Most authors write in a certain spot most of the time. I use to argue this point because I did the majority of my writing on my laptop and I took it everywhere. However, when at home, I did the majority of my writing at the kitchen table. Sure, I wrote other places in the house, but that was my default place.

While I still do the majority of my writing on my laptop, I now have an office at home that I try to do my work in. The reason I made the switch, was because I wanted someplace where I could organize all of the things I use for writing. All of my books, notebooks, computer accessories, just all of it. Also, as a stay-at-home, work-at-home, homeschooling mom, and housewife, I needed a place where I could go to let my family know that i was working.
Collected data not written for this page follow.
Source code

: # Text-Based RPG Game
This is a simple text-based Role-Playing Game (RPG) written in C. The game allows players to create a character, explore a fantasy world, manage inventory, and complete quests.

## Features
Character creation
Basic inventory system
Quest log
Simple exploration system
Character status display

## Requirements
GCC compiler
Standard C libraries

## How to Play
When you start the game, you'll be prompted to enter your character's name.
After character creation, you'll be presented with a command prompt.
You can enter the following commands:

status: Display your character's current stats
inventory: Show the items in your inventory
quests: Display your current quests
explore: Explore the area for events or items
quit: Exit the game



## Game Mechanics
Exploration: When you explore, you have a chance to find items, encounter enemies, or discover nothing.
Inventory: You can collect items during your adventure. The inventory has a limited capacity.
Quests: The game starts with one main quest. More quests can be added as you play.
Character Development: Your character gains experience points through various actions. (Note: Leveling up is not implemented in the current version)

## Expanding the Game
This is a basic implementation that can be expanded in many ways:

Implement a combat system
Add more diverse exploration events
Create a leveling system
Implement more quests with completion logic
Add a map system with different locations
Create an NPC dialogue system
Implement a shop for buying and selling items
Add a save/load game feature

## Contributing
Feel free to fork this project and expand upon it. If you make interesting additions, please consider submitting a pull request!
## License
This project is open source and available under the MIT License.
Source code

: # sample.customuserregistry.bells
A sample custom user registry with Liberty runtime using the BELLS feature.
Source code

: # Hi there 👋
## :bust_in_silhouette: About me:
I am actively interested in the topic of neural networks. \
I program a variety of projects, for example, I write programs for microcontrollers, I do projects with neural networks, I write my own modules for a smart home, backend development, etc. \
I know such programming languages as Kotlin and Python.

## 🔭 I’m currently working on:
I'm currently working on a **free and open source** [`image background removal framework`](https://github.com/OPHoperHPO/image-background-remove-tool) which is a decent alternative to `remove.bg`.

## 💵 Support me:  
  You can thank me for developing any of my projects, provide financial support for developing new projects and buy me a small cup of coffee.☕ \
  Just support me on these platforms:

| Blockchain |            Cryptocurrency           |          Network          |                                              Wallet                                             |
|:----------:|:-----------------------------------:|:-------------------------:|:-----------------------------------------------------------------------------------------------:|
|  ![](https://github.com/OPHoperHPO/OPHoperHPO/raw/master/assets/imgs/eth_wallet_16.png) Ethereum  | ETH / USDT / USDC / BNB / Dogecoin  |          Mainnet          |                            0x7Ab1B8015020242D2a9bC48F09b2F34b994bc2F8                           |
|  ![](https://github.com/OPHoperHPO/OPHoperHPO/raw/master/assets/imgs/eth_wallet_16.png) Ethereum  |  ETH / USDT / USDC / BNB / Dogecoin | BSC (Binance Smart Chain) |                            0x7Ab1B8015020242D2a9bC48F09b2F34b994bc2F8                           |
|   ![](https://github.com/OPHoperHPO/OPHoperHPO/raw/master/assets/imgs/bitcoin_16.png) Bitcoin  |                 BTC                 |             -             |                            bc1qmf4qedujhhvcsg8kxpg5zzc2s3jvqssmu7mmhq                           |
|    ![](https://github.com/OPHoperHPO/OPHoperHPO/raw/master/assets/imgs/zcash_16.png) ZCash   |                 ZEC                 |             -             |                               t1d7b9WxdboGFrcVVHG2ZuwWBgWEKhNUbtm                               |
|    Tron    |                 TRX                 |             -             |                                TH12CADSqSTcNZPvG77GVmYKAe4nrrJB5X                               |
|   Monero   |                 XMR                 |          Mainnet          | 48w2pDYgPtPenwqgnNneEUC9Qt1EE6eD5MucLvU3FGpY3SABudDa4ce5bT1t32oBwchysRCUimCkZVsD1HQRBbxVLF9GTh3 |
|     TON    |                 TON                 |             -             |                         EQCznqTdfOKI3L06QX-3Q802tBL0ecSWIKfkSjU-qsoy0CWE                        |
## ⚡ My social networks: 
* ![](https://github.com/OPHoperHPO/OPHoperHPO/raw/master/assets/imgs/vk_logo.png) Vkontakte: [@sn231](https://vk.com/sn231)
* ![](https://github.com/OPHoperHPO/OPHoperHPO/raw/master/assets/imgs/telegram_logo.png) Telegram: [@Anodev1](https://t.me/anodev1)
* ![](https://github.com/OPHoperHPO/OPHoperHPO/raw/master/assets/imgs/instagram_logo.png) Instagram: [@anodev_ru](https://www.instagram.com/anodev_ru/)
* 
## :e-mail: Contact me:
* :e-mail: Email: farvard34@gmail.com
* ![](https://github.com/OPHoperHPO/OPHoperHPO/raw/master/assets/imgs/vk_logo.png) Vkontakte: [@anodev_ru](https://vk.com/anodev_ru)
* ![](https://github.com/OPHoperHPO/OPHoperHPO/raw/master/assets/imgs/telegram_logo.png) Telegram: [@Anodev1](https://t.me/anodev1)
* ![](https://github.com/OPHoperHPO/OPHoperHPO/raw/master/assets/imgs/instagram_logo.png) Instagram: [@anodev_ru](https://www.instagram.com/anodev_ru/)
They know that when I am in my office I’m working and need to be able to concentrate. Since my kids are still young, I obviously don’t get uninterrupted work time unless they are all in bed, but it has certainly reduced the number of distractions.

When I was putting together my small office, there were a number of things that I put into consideration. Which side of my desk to put my monitor on. It’s hard for me to write if it’s on the right side (don’t ask why). I needed enough desk space to keep my laptop, notes, and other resources (I’m still looking for the perfect shelf to replace the one I currently have). I needed room for reference books, and I had to have all of the right supplies.

Here’s a current photo of my office:

What about you? Do you have an office? What were some key things that you needed to account for or include when setting it up?